The answer must be the lines from the one containing "### Tool Updates" through the last line of the data below, copied exactly, with nothing else.

Start of Given data

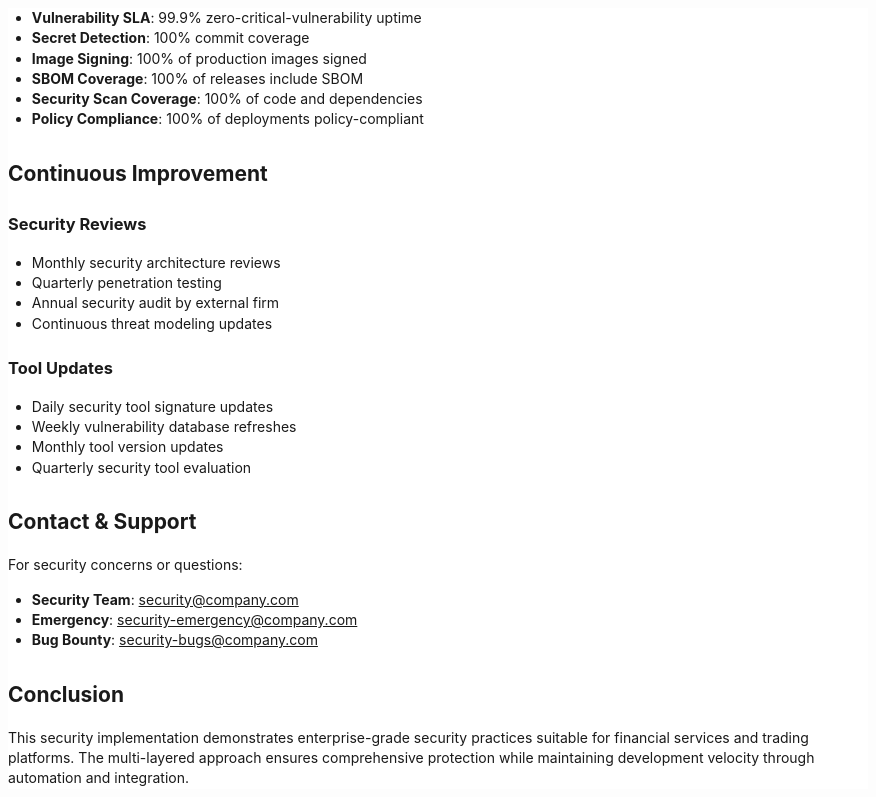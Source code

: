 - **Vulnerability SLA**: 99.9% zero-critical-vulnerability uptime
- **Secret Detection**: 100% commit coverage
- **Image Signing**: 100% of production images signed
- **SBOM Coverage**: 100% of releases include SBOM
- **Security Scan Coverage**: 100% of code and dependencies
- **Policy Compliance**: 100% of deployments policy-compliant

## Continuous Improvement

### Security Reviews

- Monthly security architecture reviews
- Quarterly penetration testing
- Annual security audit by external firm
- Continuous threat modeling updates

### Tool Updates

- Daily security tool signature updates
- Weekly vulnerability database refreshes
- Monthly tool version updates
- Quarterly security tool evaluation

## Contact & Support

For security concerns or questions:

- **Security Team**: security@company.com
- **Emergency**: security-emergency@company.com
- **Bug Bounty**: security-bugs@company.com

## Conclusion

This security implementation demonstrates enterprise-grade security practices suitable for financial services and trading platforms. The multi-layered approach ensures comprehensive protection while maintaining development velocity through automation and integration.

End of Given data

• [Reply to the exercise]:
### Tool Updates

- Daily security tool signature updates
- Weekly vulnerability database refreshes
- Monthly tool version updates
- Quarterly security tool evaluation

## Contact & Support

For security concerns or questions:

- **Security Team**: security@company.com
- **Emergency**: security-emergency@company.com
- **Bug Bounty**: security-bugs@company.com

## Conclusion

This security implementation demonstrates enterprise-grade security practices suitable for financial services and trading platforms. The multi-layered approach ensures comprehensive protection while maintaining development velocity through automation and integration.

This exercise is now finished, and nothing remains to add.